Work order: Take the data below and copy exactly the lines starting at the one with "Alfonso Villarán representa" and finishing at the one with "Se considera para", both included.

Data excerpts
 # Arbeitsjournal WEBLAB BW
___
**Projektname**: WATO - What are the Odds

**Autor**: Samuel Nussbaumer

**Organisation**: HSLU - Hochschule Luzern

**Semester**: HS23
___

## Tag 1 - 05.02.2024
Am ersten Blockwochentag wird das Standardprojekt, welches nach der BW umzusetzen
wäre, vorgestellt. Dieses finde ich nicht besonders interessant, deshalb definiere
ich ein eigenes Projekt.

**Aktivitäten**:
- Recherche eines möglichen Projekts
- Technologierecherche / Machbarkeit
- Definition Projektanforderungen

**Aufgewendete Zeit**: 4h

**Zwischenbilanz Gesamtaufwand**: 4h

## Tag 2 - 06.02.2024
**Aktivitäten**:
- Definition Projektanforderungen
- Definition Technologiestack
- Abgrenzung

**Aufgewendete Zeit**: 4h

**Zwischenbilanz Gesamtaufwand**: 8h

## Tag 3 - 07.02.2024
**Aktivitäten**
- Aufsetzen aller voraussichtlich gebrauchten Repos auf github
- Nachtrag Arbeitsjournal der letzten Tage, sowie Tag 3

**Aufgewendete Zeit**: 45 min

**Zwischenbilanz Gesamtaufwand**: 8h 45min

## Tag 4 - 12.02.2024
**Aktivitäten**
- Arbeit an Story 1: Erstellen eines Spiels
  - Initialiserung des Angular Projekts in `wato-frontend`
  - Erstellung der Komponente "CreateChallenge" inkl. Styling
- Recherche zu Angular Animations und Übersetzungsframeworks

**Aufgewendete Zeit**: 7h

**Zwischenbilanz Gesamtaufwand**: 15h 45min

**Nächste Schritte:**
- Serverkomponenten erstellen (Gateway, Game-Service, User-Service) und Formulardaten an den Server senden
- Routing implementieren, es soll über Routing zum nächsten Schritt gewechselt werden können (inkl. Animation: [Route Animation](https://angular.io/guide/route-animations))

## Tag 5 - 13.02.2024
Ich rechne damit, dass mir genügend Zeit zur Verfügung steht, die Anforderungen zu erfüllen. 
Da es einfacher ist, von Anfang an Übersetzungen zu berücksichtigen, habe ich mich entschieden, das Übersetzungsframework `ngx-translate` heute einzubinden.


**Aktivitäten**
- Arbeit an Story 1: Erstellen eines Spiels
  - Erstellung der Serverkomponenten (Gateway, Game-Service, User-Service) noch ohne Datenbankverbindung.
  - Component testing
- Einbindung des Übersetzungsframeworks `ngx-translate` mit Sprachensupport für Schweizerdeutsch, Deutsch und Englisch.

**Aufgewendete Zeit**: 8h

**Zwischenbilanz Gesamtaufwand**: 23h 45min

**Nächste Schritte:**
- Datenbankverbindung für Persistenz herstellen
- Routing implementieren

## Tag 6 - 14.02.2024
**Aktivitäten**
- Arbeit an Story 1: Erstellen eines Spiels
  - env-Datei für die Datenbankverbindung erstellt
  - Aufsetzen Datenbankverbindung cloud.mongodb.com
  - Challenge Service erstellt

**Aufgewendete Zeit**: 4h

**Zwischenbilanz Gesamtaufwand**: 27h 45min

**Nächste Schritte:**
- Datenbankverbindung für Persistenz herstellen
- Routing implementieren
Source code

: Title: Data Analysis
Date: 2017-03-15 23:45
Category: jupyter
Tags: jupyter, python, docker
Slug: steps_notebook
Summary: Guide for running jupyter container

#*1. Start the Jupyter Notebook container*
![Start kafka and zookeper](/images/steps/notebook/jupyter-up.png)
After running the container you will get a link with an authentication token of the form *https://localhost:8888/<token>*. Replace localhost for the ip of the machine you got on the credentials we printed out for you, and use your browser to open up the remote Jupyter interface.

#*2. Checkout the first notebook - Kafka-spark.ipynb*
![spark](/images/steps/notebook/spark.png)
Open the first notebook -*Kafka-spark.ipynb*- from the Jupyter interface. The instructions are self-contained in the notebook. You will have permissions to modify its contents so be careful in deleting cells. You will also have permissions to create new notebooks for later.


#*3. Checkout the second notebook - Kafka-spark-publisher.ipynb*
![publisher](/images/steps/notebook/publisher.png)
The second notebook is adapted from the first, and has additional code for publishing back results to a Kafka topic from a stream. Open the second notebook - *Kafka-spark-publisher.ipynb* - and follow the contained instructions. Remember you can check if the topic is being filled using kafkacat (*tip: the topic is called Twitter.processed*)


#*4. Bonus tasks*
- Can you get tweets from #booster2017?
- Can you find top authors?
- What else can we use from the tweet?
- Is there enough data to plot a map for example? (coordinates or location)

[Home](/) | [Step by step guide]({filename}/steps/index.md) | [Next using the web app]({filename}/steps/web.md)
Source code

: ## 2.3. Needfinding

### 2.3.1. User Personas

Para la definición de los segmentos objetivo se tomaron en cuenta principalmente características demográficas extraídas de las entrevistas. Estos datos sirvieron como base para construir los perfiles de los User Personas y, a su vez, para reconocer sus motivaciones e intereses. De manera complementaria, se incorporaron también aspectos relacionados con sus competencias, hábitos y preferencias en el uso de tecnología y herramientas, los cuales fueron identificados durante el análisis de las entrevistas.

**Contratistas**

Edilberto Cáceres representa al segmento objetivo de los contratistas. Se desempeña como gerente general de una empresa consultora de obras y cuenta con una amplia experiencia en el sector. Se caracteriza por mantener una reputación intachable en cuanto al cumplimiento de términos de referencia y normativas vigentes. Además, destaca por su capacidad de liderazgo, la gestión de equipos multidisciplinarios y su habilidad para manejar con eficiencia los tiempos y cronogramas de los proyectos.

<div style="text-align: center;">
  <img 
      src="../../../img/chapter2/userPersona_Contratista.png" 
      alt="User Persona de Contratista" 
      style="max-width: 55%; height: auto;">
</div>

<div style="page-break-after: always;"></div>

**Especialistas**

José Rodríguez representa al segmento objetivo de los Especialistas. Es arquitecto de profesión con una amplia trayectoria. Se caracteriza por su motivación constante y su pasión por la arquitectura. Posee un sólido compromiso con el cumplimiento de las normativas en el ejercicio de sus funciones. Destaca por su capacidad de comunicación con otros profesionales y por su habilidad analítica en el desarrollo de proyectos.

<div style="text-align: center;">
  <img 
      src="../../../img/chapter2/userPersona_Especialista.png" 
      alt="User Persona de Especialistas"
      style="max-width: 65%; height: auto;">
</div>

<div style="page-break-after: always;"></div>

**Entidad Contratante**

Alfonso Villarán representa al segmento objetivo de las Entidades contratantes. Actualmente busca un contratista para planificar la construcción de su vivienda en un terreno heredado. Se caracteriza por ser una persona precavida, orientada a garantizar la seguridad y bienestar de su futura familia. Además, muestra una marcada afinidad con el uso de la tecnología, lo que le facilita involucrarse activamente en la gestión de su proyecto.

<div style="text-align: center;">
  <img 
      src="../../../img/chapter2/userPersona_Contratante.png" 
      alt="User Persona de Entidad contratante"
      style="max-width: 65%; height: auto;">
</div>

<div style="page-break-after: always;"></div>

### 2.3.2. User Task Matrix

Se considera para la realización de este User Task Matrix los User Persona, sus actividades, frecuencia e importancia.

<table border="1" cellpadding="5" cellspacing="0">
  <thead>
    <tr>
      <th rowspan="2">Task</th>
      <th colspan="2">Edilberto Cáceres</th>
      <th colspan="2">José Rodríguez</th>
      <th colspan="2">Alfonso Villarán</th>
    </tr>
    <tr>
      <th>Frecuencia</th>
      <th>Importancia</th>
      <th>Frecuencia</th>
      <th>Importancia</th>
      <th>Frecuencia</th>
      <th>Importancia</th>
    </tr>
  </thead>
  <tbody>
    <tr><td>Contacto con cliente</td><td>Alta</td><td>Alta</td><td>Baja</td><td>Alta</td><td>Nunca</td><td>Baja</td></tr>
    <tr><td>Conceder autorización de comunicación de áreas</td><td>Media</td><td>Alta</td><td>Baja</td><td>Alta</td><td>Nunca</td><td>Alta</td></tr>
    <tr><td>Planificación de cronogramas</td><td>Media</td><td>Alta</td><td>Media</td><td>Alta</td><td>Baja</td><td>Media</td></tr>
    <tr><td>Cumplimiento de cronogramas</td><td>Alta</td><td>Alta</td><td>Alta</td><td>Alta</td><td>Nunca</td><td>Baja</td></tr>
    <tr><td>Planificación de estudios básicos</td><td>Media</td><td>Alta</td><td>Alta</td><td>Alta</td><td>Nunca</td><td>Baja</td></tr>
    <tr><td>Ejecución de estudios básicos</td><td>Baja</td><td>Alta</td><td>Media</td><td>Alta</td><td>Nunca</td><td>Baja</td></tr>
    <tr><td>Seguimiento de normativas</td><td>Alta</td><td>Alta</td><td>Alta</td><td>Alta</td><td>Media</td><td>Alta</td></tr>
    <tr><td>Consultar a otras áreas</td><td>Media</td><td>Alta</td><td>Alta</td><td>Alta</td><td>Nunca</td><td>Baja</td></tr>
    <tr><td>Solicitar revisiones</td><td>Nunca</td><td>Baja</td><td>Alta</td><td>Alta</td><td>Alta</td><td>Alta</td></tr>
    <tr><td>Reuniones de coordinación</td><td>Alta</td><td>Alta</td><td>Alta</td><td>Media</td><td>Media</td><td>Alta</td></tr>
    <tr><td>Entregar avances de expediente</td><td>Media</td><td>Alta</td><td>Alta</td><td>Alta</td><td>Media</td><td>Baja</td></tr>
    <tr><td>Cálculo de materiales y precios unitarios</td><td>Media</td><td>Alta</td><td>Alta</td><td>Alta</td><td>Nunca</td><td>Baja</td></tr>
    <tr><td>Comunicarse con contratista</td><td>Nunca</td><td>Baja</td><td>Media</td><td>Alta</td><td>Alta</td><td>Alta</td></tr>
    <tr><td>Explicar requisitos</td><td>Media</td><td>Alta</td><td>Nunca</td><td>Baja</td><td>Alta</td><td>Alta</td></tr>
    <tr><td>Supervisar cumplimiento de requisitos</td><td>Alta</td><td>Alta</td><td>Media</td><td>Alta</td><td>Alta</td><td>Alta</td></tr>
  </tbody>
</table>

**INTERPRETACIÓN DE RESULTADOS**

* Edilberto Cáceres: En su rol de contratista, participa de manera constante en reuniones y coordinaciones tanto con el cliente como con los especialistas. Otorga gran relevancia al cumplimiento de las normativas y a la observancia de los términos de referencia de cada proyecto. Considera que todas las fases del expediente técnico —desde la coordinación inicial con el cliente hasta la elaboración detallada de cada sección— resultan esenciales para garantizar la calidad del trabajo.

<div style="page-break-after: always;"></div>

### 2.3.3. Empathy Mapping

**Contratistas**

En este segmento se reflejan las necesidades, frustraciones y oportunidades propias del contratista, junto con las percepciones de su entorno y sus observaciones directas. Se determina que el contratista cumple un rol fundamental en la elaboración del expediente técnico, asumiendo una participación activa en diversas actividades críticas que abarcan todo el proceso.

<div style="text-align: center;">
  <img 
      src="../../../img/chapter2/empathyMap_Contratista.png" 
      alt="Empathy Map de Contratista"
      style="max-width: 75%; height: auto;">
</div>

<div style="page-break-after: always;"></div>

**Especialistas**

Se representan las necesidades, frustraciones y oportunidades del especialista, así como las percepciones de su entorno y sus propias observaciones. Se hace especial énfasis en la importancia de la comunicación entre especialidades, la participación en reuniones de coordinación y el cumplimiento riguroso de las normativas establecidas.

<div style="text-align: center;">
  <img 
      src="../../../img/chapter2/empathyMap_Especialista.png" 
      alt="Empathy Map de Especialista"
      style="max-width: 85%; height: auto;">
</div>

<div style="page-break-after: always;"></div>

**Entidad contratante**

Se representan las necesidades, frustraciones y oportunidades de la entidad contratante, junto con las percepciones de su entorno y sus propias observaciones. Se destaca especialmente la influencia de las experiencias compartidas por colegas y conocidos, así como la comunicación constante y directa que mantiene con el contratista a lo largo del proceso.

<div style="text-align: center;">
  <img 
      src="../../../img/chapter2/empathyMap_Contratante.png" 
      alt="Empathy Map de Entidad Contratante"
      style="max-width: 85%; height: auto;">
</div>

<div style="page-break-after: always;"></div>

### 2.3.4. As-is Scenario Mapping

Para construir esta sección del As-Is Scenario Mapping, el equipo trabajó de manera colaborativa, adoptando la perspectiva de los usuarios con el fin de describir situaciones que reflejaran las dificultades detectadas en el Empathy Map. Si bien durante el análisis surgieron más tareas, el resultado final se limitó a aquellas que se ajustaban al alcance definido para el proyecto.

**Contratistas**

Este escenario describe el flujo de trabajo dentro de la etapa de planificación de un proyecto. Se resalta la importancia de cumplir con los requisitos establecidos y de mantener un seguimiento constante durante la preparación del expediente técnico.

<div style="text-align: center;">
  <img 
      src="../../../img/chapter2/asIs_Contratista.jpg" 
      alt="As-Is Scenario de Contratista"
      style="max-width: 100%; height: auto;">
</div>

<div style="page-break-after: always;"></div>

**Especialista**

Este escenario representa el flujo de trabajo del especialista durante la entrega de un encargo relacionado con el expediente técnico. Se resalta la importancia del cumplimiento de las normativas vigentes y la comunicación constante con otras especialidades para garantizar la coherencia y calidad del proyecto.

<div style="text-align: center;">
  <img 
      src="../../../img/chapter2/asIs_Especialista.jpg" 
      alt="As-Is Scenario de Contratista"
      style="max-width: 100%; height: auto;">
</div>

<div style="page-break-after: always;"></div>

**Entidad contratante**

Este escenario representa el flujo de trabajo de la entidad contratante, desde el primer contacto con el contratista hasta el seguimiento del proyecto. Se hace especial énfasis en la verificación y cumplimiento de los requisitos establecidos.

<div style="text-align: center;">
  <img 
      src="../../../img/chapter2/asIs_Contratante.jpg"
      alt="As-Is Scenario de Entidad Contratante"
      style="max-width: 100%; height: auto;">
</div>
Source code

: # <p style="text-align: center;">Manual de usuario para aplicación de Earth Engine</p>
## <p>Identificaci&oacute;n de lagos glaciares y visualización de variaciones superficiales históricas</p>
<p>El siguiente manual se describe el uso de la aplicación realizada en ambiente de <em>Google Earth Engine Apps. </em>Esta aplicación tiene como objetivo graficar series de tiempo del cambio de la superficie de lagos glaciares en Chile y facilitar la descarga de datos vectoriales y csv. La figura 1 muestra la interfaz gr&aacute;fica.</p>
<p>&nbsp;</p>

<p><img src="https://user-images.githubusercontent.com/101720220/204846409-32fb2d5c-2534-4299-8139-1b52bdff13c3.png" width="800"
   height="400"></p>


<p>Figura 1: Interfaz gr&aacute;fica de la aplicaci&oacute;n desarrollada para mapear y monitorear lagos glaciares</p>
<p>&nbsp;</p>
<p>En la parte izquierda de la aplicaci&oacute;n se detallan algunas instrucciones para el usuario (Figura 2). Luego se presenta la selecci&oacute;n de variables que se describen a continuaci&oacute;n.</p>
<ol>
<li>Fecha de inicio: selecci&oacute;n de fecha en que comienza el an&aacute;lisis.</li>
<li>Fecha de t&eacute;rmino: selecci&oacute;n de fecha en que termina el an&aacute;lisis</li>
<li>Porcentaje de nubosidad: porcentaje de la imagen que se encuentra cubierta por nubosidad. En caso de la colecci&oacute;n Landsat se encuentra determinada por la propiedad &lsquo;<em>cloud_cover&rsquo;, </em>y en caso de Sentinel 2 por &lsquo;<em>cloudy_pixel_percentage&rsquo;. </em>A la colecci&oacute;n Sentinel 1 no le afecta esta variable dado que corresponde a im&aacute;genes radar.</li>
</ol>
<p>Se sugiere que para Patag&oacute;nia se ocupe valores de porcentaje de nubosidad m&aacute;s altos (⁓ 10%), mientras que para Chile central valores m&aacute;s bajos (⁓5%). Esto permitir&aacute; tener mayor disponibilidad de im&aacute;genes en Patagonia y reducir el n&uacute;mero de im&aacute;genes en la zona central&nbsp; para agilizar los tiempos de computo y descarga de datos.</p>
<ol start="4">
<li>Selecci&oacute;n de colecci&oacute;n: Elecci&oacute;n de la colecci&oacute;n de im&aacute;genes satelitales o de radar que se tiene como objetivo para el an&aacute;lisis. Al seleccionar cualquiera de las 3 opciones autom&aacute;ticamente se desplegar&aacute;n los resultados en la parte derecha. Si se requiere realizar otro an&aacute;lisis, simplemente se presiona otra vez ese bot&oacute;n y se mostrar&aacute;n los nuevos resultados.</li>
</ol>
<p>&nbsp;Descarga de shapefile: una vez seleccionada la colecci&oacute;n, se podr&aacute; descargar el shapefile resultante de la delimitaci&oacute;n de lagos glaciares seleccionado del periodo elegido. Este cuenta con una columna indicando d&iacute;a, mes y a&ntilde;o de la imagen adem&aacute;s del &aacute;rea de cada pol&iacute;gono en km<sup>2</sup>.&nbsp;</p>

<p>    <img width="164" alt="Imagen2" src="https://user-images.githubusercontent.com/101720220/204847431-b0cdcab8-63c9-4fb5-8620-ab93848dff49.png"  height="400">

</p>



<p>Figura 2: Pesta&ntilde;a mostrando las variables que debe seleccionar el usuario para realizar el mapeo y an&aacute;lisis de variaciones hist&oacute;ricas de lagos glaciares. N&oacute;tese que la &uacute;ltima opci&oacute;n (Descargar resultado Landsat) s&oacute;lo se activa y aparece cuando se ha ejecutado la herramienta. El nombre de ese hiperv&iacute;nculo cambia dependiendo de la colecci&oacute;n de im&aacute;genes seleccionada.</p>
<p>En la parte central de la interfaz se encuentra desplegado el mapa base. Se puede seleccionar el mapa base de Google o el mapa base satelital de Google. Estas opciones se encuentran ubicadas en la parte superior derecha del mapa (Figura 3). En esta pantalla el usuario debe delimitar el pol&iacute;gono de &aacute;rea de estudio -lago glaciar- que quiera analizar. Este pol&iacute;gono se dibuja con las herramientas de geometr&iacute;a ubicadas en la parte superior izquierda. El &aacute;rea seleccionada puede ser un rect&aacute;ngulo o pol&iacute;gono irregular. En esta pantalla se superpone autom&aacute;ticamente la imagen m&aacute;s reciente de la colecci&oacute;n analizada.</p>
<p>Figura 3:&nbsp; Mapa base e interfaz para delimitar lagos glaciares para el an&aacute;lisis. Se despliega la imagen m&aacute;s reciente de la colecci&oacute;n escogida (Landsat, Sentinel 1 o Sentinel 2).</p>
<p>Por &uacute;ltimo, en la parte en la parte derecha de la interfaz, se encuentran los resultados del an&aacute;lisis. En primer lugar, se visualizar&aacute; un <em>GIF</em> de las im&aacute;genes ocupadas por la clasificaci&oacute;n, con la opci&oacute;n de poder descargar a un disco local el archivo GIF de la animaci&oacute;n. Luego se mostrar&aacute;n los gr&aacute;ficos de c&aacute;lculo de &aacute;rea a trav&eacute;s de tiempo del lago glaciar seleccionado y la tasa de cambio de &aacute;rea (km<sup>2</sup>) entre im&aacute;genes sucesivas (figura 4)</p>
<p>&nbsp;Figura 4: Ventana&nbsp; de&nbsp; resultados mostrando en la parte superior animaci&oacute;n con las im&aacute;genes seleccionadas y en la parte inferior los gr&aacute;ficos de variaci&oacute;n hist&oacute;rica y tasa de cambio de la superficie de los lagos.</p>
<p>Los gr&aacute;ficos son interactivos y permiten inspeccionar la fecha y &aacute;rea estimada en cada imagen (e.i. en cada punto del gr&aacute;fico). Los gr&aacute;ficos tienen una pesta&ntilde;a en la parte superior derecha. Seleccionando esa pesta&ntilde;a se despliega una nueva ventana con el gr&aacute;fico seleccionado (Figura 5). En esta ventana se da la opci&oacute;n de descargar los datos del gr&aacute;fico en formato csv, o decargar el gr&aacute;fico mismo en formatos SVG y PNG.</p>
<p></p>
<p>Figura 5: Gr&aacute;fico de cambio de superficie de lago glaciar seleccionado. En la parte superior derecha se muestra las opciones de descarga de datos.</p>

Response area:
Alfonso Villarán representa al segmento objetivo de las Entidades contratantes. Actualmente busca un contratista para planificar la construcción de su vivienda en un terreno heredado. Se caracteriza por ser una persona precavida, orientada a garantizar la seguridad y bienestar de su futura familia. Además, muestra una marcada afinidad con el uso de la tecnología, lo que le facilita involucrarse activamente en la gestión de su proyecto.

<div style="text-align: center;">
  <img 
      src="../../../img/chapter2/userPersona_Contratante.png" 
      alt="User Persona de Entidad contratante"
      style="max-width: 65%; height: auto;">
</div>

<div style="page-break-after: always;"></div>

### 2.3.2. User Task Matrix

Se considera para la realización de este User Task Matrix los User Persona, sus actividades, frecuencia e importancia.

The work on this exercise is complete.